The impact of board diversity on firms and the experience of Indigenous board members
In a first of its kind report, authors Gauri Subramani and Kalie Wertz set out to examine how boards with Indigenous representation differed in process, perspective and performance from their counterparts lacking such representation, but with so few Indigenous directors serving or having served globally, the scarcity in data forced them to change their approach.
They proceeded with a two-part approach and published their findings in a report titled Board Diversity: Literature Review and the Indigenous Experience.
The first part of the report summarizes the robust literature studying the drivers and implications of board diversity on firms. They found compelling data for how the demographics and diversity of board members has a significant effect on firm outcomes and social externalities. Due to the small sample size of Indigenous board members and their scarcely researched nature, conclusions specific to the link between Indigenous board members and firm outcomes could rarely be made.
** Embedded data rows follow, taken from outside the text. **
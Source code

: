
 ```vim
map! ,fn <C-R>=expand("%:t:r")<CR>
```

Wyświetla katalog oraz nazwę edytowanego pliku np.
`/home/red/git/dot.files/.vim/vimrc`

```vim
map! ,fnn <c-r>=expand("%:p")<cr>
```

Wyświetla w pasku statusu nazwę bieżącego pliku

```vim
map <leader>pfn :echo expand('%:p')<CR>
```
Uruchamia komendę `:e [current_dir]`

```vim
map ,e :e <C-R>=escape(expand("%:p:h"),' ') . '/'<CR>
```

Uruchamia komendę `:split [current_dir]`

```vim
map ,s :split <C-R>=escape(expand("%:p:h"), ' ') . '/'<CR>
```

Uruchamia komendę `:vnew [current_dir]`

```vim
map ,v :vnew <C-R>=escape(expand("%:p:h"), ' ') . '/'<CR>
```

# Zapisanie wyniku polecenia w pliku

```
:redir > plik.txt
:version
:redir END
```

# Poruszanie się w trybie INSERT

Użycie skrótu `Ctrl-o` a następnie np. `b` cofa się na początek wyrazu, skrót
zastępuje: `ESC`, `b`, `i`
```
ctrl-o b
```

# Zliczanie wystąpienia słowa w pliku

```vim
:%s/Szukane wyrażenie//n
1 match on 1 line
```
The second part of the report is a case study that features interviews with 11 Indigenous-identifying individuals with board experience. The final interview sample included seven women and four men, three in Canada, one in Australia, and seven in the US. Members of this group identify as Native American, Aboriginal Australian, Indigenous Hispanic, and First Nation people.
Read on to learn about the novel perspectives that Indigenous board members bring to their organizations and their motivations and challenges to board service.
Insights from Indigenous Board Members
The Principle of Seven Generations
“Among the Haudenosaunee people, we have what’s called the principle of seven generations. It’s very simple but it’s a great leadership principle that I introduced to the full board. It goes like this: if you are in a position of leadership, you have a sacred responsibility to think about seven generations. You think about the seven generations before you make a decision; you have to think about the wisdom of those who came seven generations before you. And you think about how your decision or organization is going to impact those to be born seven generations after.”
– Andrew Lee, a Seneca man with roots in the Allegheny Indian Reservation in New York state with private and nonprofit board experience
The value of diversity on boards
“A lot of organizations think about diversity as a cost. No, it’s not a cost – it’s actually an enhancement. Because if you just think of having lawyers and accountants and finance people and whatever else, yes, that’s all very good and you do need those, but how many people are really long-term strategic thinkers, and how many people understand obligations to the society in which you live? How many people know what’s going on with the ordinary people? Then that’s the bit which boards lack, and that’s what you get from diversity. So it’s not dumbing down; it’s actually scaling up and if you don’t have it, your board gets left behind and therefore your organization gets left behind.”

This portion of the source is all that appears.